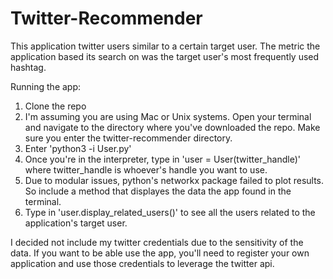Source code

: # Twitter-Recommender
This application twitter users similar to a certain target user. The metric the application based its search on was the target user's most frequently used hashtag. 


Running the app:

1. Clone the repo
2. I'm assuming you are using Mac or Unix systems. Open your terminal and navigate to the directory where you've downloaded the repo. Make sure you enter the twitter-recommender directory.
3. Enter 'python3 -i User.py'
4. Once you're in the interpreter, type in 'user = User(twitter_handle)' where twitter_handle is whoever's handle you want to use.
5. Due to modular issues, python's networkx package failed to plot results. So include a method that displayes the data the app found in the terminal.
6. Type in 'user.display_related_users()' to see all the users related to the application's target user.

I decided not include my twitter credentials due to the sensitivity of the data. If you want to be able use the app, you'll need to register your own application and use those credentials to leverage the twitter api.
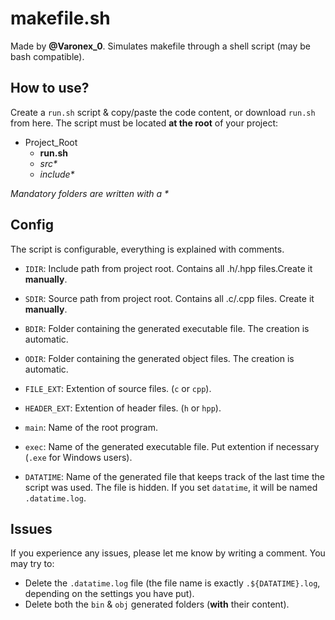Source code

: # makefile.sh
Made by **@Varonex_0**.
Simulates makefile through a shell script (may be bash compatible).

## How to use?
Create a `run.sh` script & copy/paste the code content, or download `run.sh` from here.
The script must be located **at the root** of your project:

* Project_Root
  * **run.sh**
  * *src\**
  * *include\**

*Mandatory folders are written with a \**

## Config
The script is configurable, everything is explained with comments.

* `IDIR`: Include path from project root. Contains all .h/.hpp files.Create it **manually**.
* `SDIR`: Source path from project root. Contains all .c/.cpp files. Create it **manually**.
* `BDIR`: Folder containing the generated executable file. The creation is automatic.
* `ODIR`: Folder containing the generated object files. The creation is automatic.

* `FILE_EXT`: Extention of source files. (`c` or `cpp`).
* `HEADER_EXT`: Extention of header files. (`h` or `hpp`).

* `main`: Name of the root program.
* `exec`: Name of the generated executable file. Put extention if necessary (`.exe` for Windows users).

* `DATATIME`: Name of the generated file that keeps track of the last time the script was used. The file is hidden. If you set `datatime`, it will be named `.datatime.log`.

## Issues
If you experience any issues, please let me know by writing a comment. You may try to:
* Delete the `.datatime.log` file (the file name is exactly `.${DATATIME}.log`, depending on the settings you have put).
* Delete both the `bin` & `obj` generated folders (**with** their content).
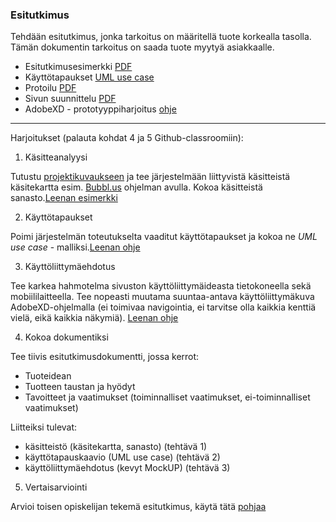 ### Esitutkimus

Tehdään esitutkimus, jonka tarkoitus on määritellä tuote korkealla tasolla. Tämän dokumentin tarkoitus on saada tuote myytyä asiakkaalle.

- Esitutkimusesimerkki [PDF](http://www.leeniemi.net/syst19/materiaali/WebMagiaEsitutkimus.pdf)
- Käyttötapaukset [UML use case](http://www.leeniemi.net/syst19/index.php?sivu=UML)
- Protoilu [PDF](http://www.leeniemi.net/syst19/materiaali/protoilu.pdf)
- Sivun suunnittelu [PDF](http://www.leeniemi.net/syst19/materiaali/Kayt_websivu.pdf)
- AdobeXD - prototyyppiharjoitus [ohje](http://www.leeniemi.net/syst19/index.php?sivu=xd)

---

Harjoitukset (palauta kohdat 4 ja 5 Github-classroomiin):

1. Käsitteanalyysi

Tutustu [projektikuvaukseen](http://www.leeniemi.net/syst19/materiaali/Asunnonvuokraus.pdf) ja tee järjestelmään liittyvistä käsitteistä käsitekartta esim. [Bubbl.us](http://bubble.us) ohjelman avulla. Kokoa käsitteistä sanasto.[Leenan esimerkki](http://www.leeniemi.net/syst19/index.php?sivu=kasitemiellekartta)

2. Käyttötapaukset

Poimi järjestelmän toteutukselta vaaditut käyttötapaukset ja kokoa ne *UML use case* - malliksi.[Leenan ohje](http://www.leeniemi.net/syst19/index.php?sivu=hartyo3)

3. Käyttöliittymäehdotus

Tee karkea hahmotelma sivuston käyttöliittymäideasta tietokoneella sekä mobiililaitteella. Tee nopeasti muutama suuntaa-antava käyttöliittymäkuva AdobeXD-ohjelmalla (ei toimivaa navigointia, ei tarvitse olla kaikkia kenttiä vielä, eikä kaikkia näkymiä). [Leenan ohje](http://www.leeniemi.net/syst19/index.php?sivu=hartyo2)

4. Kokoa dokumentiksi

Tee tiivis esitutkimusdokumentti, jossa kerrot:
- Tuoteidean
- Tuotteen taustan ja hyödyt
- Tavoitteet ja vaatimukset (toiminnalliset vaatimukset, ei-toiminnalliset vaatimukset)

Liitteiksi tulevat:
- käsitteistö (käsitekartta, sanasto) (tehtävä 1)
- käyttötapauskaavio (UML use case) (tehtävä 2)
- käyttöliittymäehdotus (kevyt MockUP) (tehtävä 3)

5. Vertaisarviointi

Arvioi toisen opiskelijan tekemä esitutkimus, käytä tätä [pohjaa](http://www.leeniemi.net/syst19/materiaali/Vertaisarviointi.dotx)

----------

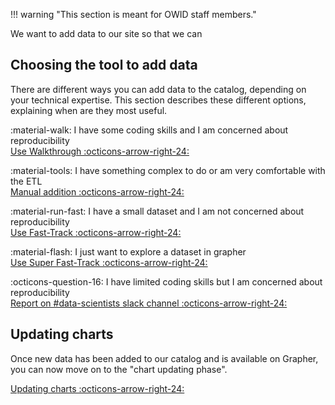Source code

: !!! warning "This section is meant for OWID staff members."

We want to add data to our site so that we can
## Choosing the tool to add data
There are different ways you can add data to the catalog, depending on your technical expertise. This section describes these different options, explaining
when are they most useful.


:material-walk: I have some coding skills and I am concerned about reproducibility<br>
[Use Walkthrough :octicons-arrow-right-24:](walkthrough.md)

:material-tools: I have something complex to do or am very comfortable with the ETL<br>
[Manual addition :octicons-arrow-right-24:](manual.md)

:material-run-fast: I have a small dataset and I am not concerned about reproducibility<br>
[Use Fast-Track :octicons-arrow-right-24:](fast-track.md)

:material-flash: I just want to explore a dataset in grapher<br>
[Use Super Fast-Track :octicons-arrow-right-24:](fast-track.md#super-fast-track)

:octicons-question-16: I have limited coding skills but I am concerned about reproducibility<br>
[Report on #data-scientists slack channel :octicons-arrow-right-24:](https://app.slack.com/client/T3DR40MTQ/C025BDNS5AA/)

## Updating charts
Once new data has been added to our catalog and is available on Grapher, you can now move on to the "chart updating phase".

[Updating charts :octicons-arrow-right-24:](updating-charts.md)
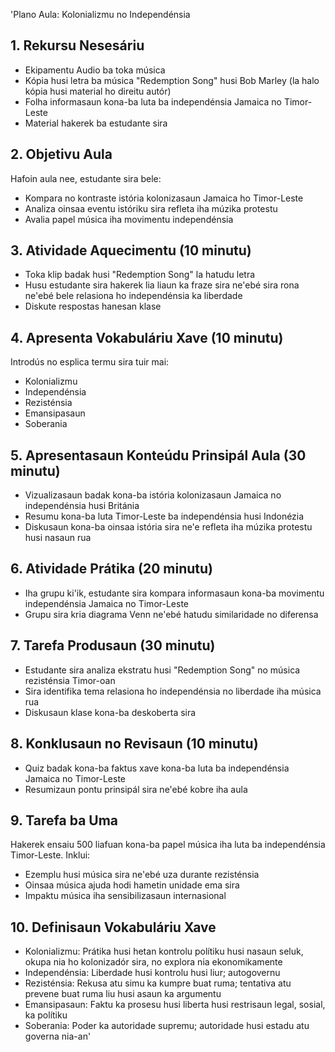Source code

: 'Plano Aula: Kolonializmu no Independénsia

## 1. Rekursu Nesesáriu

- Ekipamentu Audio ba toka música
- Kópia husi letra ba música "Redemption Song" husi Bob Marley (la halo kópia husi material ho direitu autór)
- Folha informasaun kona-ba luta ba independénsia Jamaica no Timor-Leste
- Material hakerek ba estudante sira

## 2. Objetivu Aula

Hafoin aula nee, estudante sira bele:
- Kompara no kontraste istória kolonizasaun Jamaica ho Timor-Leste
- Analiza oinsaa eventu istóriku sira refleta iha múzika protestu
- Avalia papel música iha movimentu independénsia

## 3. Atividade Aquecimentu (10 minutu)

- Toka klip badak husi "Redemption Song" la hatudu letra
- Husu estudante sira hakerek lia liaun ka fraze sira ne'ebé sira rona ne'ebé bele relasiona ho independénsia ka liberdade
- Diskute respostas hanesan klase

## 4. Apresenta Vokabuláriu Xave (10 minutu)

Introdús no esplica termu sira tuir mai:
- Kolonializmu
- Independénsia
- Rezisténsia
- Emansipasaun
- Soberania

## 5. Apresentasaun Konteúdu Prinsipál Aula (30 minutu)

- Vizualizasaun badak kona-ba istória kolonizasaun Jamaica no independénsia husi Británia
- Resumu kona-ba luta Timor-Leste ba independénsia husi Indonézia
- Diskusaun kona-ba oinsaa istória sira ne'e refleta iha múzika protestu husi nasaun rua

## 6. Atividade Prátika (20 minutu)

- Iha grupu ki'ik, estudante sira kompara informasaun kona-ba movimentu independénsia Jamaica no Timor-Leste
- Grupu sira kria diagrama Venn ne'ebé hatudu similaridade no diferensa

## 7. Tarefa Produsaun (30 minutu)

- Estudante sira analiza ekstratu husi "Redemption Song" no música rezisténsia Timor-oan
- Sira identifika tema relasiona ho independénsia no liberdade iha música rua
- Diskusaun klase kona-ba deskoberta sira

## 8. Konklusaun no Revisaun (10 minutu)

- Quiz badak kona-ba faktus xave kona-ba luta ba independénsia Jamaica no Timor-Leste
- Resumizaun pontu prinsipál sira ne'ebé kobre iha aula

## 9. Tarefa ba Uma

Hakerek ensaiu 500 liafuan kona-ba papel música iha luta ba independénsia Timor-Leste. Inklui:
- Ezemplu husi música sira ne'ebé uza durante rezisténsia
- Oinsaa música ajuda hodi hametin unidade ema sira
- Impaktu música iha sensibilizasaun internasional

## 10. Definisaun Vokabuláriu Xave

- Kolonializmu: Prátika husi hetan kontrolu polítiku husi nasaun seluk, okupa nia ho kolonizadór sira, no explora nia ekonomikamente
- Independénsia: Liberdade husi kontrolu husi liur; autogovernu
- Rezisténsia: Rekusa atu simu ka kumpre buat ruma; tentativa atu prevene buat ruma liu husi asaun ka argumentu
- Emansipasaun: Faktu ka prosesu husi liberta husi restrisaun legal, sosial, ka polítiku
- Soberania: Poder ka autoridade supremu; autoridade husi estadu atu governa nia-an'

----------

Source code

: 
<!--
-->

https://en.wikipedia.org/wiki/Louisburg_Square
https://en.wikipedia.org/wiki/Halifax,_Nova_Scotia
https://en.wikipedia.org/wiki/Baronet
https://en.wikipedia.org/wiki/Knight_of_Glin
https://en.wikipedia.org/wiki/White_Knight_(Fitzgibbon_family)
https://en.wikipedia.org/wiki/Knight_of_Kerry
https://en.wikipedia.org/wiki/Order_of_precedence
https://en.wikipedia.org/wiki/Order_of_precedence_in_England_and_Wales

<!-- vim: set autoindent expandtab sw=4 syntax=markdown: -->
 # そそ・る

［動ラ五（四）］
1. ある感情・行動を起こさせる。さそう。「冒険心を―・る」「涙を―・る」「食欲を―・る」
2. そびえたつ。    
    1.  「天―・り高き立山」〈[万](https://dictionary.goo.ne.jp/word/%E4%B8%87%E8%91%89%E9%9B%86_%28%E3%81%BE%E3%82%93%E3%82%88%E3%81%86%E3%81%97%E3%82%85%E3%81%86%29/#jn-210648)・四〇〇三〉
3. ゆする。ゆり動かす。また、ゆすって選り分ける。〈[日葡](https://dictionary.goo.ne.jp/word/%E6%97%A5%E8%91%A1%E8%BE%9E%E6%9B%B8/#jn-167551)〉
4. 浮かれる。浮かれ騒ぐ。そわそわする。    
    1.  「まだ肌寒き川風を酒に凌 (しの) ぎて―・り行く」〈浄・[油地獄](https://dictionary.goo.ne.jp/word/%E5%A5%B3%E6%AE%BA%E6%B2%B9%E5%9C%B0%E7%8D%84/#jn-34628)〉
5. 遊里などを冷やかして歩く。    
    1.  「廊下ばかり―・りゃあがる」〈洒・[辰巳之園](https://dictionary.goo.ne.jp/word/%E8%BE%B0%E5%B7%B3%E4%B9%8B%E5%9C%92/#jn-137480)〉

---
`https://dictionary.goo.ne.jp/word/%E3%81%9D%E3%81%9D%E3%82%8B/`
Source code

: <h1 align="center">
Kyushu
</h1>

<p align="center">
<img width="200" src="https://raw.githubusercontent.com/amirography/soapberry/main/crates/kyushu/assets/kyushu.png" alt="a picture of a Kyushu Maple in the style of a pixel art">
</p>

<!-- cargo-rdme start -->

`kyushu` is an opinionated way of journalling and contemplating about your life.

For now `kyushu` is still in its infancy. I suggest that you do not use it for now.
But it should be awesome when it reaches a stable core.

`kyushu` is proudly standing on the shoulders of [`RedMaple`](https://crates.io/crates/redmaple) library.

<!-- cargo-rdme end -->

----------

**Aim of the exercise**
Search the records above for "Delete". Copy each line where it is found.

**Exercise solution**
* Delete the `.datatime.log` file (the file name is exactly `.${DATATIME}.log`, depending on the settings you have put).
* Delete both the `bin` & `obj` generated folders (**with** their content).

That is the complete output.